Generic drugs are medications that have the comparable medicinal ingredients as the original brand name drug, but which are generally cheaper in price. Nearly 1 in 3 drugs dispensed are "generic". They undergo comparative testing to ensure that they are the same as their "brand" counterparts in:
- Active Ingredient (e.g. "Pravastatin" is the active ingredient in brand name Pravachol)
- Dosage (e.g. 10 mg of the active ingredient)
- Safety (e.g. same or similar side effects, drug interactions)
- Performance (e.g. 10 mg of a "generic" can be substituted for 10 mg of the "brand" and have the same therapeutic result)
- Intended use (e.g. both "generic" and "brand" would be prescribed for the same conditions)
What this means is that "generic" medications can be used as a substitute of their brand equivalents with comparable therapeutic results. There are a few exceptions (examples are outlined at the end of this page) and as always you should consult your physician before switching from a brand name medications to a generic or vice versa.
What differences are there between generic and brand?
While generics and brand equivalent drugs contain comparable active ingredients, they may be different in the following ways:
- Appearance (e.g. the scoring or markings)
The color, shape and size of the medication come from the fillers that are added to the active ingredients to make the drug. These fillers that are added to the drug have no medical use and do not to change the effectiveness of the final product.
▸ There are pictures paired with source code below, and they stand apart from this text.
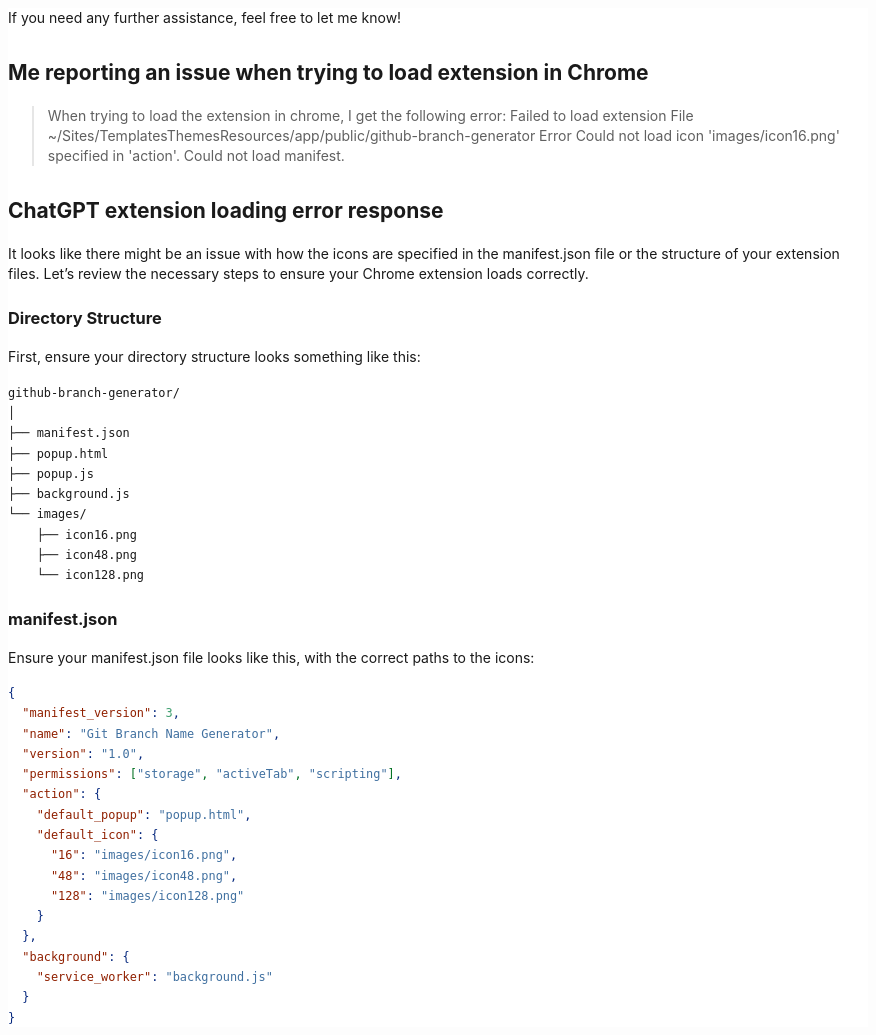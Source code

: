 If you need any further assistance, feel free to let me know!

## Me reporting an issue when trying to load extension in Chrome

> When trying to load the extension in chrome, I get the following error:
> Failed to load extension
> File
> ~/Sites/TemplatesThemesResources/app/public/github-branch-generator
> Error
> Could not load icon 'images/icon16.png' specified in 'action'.
> Could not load manifest.

## ChatGPT extension loading error response

It looks like there might be an issue with how the icons are specified in the manifest.json file or the structure of your extension files. Let’s review the necessary steps to ensure your Chrome extension loads correctly.

### Directory Structure
First, ensure your directory structure looks something like this:

```
github-branch-generator/
│
├── manifest.json
├── popup.html
├── popup.js
├── background.js
└── images/
    ├── icon16.png
    ├── icon48.png
    └── icon128.png
```

### manifest.json
Ensure your manifest.json file looks like this, with the correct paths to the icons:

```json
{
  "manifest_version": 3,
  "name": "Git Branch Name Generator",
  "version": "1.0",
  "permissions": ["storage", "activeTab", "scripting"],
  "action": {
    "default_popup": "popup.html",
    "default_icon": {
      "16": "images/icon16.png",
      "48": "images/icon48.png",
      "128": "images/icon128.png"
    }
  },
  "background": {
    "service_worker": "background.js"
  }
}
```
A generic drug must contain comparable active ingredients and must be comparable in strength and dosage to the original brand name equivalent. Generic drugs can be more cost effective than purchasing the brand name.
Why do generics cost less than the brand name equivalents?
When a new drug is "invented", the company that discovered it has a patent on it that gives them the exclusive production rights for this medication. Once the patent expires in a country, other companies can bring the product to market under their own name. This patent prevents other companies from copying the drug during that time so they can earn back their Research and Development costs through being the exclusive supplier of the product. After the patent expires however, other companies can develop a "generic" version of the product. These versions generally are offered at much lower prices because the companies do not have the same development costs as the original company who developed the medication.
The main thing to realize here though is that the two products are therapeutically comparable. They may look different, and be called something different, but they are required to be have the same active ingredient.
How are Generic drugs tested to ensure quality and efficacy?
The two most generally accepted methods to prove the safety of a generic version of a drug are to either repeat most of the chemistry, animal and human studies originally done, or to show that the drug performs comparably with the original brand name drug. This second option is called a "comparative bioavailability" study. During this type of study, volunteers are given the original drug, and then separately later the generic drug. The rates at which the drug is delivered to the patient (into their blood stream or otherwise absorbed) are measured to ensure they are the same. Because the same active ingredient is used the major concern is just that it delivers the common chemical(s) at the same rate so that they have the same effect. Please note that the methods that the manufacturers use may vary from country to country.